Al Fayed spokesman Conor Nolan said the businessman had seen the film and was "absolutely delighted" with it.
Others remain decidedly unconvinced. Martin Gregory, author of "Diana, the Last Days," said the movie was "simply regurgitation of everything Mohamed Al Fayed has been saying since the year 2000."
"Nothing in the film is new," he said, taking Allen to task at the film's Cannes press conference.
The film was screened Friday for journalists and buyers. It's unlikely to find one in Britain, where it cannot be shown in its current form for legal reasons. Allen said he had declined to make any of the 87 cuts recommended by the film's lawyers before it can be shown there.
The documentary already has been criticized for including a picture of Diana after the crash that has never been shown before in Britain.
So does Allen agree with Al Fayed that Diana was murdered?
Not exactly.
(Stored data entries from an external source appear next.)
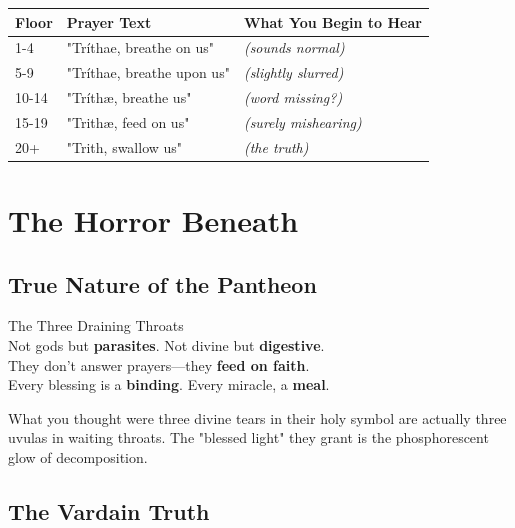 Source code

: \documentclass[11pt,a4paper,twoside]{book}
\begin{document}
\begin{adjustwidth}{1em}{1em}
\begin{tabular}{p{2cm}p{4cm}p{4cm}}
\textbf{Floor} & \textbf{Prayer Text} & \textbf{What You Begin to Hear} \\
\hline
1-4 & "Tríthae, breathe on us" & \textit{(sounds normal)} \\
5-9 & "Tríthae, breathe upon us" & \textit{(slightly slurred)} \\
10-14 & "Tríthæ, breathe us" & \textit{(word missing?)} \\
15-19 & "Trithæ, feed on us" & \textit{(surely mishearing)} \\
20+ & "Trith, swallow us" & \textit{(the truth)} \\
\end{tabular}
\end{adjustwidth}

\chapter{The Horror Beneath}

\section{True Nature of the Pantheon}

\begin{tcolorbox}[horrorbox={The Dæl Trith}]
\centering
\runefont\Large
The Three Draining Throats\\
\normalfont
\vspace{1em}
Not gods but \textbf{parasites}. Not divine but \textbf{digestive}.\\
They don't answer prayers—they \textbf{feed on faith}.\\
Every blessing is a \textbf{binding}. Every miracle, a \textbf{meal}.
\end{tcolorbox}

What you thought were three divine tears in their holy symbol are actually three uvulas in waiting throats. The "blessed light" they grant is the phosphorescent glow of decomposition.

\section{The Vardain Truth}

\begin{center}
\end{center}
\end{document}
He said he thought her death was the result of an attempt to scare and discredit her that "went massively wrong."
"I do believe Diana was in a position to rock a lot of boats," he said. "You could argue it's a warning and any statements she made after the crash would be put down to 'She's had a nasty crack on the head.'"
"What I'm saying is, don't necessarily believe the hype," he added.